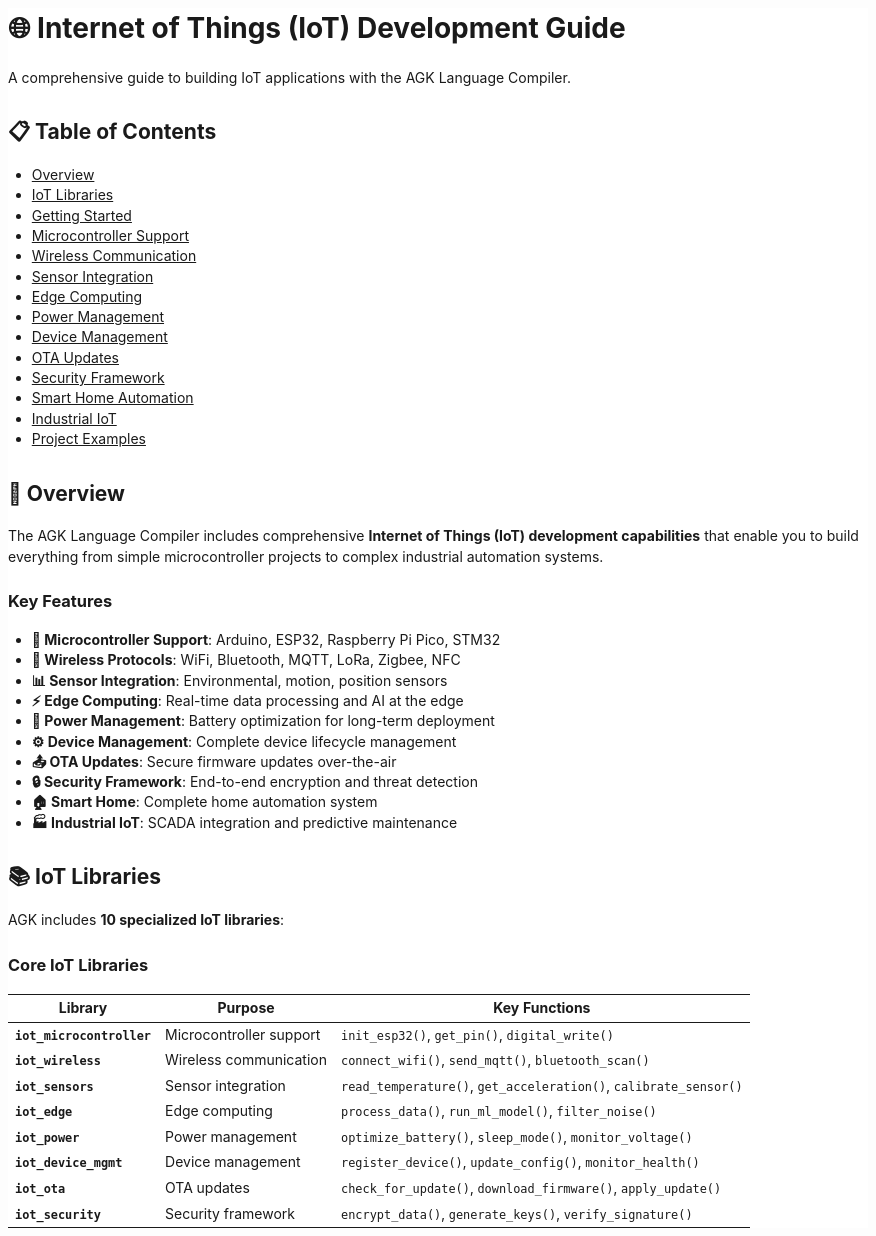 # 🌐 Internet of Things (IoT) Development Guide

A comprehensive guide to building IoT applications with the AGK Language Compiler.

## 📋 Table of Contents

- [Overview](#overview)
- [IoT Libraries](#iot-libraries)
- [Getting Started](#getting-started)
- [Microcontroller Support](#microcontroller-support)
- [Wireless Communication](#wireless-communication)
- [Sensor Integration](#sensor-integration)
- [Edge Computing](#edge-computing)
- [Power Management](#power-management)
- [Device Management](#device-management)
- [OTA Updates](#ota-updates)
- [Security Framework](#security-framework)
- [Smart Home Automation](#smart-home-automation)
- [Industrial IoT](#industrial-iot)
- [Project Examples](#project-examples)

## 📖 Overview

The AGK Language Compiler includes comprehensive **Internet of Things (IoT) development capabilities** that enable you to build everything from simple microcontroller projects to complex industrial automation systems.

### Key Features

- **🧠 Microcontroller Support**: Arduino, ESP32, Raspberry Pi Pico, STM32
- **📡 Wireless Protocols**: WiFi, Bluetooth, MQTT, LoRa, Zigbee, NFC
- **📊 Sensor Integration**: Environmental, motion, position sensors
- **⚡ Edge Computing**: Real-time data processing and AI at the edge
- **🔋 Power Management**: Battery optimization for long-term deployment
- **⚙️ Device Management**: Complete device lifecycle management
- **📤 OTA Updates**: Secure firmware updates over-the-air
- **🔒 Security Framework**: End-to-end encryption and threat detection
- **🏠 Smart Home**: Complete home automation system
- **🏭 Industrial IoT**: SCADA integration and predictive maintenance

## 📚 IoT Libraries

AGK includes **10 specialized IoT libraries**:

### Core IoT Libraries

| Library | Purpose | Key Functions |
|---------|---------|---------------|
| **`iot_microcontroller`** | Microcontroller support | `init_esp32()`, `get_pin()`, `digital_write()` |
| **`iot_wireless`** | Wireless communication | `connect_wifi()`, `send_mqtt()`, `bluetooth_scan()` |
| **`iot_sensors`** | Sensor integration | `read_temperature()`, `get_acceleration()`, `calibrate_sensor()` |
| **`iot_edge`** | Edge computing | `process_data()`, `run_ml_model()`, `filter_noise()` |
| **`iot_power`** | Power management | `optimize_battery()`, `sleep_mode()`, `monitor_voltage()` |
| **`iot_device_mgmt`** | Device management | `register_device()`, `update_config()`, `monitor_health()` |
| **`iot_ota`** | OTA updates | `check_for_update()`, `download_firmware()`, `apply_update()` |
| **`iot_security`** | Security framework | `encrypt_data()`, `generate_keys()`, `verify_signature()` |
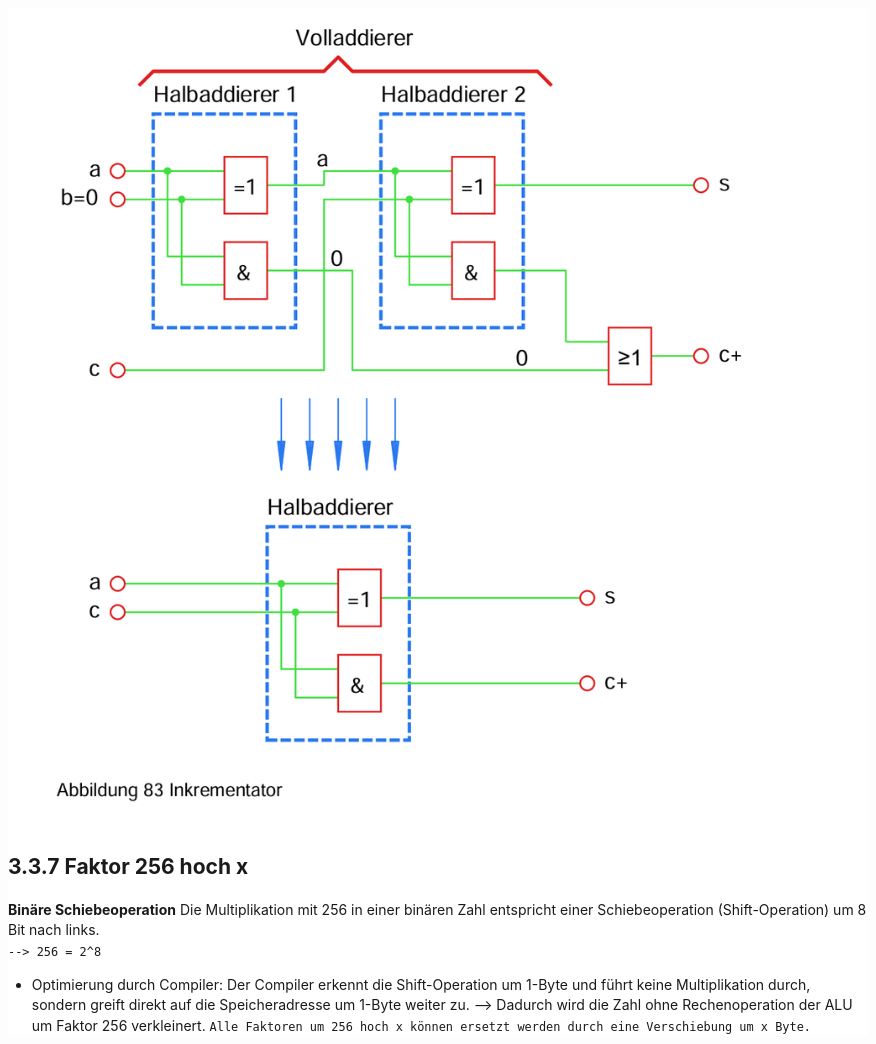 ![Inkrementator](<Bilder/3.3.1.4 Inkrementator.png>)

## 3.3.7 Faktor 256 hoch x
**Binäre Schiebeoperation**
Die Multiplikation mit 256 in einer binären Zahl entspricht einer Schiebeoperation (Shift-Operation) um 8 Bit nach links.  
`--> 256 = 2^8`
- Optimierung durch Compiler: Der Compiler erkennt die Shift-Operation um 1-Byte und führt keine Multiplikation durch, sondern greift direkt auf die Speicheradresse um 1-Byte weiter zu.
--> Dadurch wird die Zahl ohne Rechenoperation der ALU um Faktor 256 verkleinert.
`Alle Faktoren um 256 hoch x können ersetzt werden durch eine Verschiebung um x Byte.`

- **Required work**:
Scan the listing above and copy all lines containing the word "communication".

- **Task solution**:
- [Wireless Communication](#wireless-communication)
| **`iot_wireless`** | Wireless communication | `connect_wifi()`, `send_mqtt()`, `bluetooth_scan()` |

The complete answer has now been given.